Would you write out each line of the material below exactly, skipping every picture?

RECORDS:
───

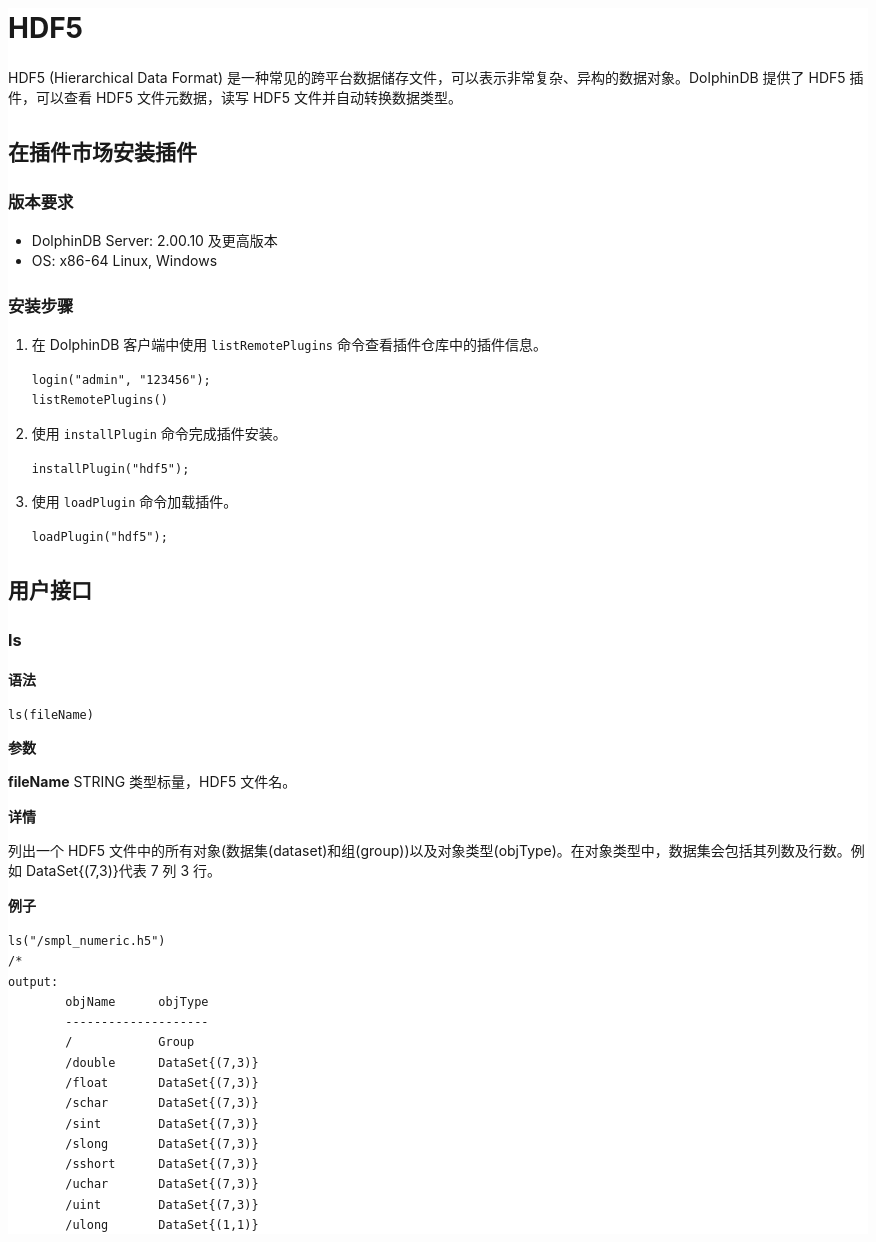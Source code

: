 # HDF5

HDF5 (Hierarchical Data Format) 是一种常见的跨平台数据储存文件，可以表示非常复杂、异构的数据对象。DolphinDB 提供了 HDF5 插件，可以查看 HDF5 文件元数据，读写 HDF5 文件并自动转换数据类型。

## 在插件市场安装插件

### 版本要求

* DolphinDB Server: 2.00.10 及更高版本
* OS: x86-64 Linux, Windows

### 安装步骤

1. 在 DolphinDB 客户端中使用 `listRemotePlugins` 命令查看插件仓库中的插件信息。

   ```
   login("admin", "123456");
   listRemotePlugins()
   ```
2. 使用 `installPlugin` 命令完成插件安装。

   ```
   installPlugin("hdf5");
   ```
3. 使用 `loadPlugin` 命令加载插件。

   ```
   loadPlugin("hdf5");
   ```

## 用户接口

### ls

**语法**

```
ls(fileName)
```

**参数**

**fileName** STRING 类型标量，HDF5 文件名。

**详情**

列出一个 HDF5 文件中的所有对象(数据集(dataset)和组(group))以及对象类型(objType)。在对象类型中，数据集会包括其列数及行数。例如 DataSet{(7,3)}代表 7 列 3 行。

**例子**

```
ls("/smpl_numeric.h5")
/*
output:
        objName	     objType
        --------------------
        /            Group
        /double	     DataSet{(7,3)}
        /float	     DataSet{(7,3)}
        /schar	     DataSet{(7,3)}
        /sint	     DataSet{(7,3)}
        /slong	     DataSet{(7,3)}
        /sshort	     DataSet{(7,3)}
        /uchar	     DataSet{(7,3)}
        /uint	     DataSet{(7,3)}
        /ulong	     DataSet{(1,1)}
```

───

RESULT FOR THIS TASK:
Source code

: # HDF5

HDF5 (Hierarchical Data Format) 是一种常见的跨平台数据储存文件，可以表示非常复杂、异构的数据对象。DolphinDB 提供了 HDF5 插件，可以查看 HDF5 文件元数据，读写 HDF5 文件并自动转换数据类型。

## 在插件市场安装插件

### 版本要求

* DolphinDB Server: 2.00.10 及更高版本
* OS: x86-64 Linux, Windows

### 安装步骤

1. 在 DolphinDB 客户端中使用 `listRemotePlugins` 命令查看插件仓库中的插件信息。

   ```
   login("admin", "123456");
   listRemotePlugins()
   ```
2. 使用 `installPlugin` 命令完成插件安装。

   ```
   installPlugin("hdf5");
   ```
3. 使用 `loadPlugin` 命令加载插件。

   ```
   loadPlugin("hdf5");
   ```

## 用户接口

### ls

**语法**

```
ls(fileName)
```

**参数**

**fileName** STRING 类型标量，HDF5 文件名。

**详情**

列出一个 HDF5 文件中的所有对象(数据集(dataset)和组(group))以及对象类型(objType)。在对象类型中，数据集会包括其列数及行数。例如 DataSet{(7,3)}代表 7 列 3 行。

**例子**

```
ls("/smpl_numeric.h5")
/*
output:
        objName	     objType
        --------------------
        /            Group
        /double	     DataSet{(7,3)}
        /float	     DataSet{(7,3)}
        /schar	     DataSet{(7,3)}
        /sint	     DataSet{(7,3)}
        /slong	     DataSet{(7,3)}
        /sshort	     DataSet{(7,3)}
        /uchar	     DataSet{(7,3)}
        /uint	     DataSet{(7,3)}
        /ulong	     DataSet{(1,1)}
```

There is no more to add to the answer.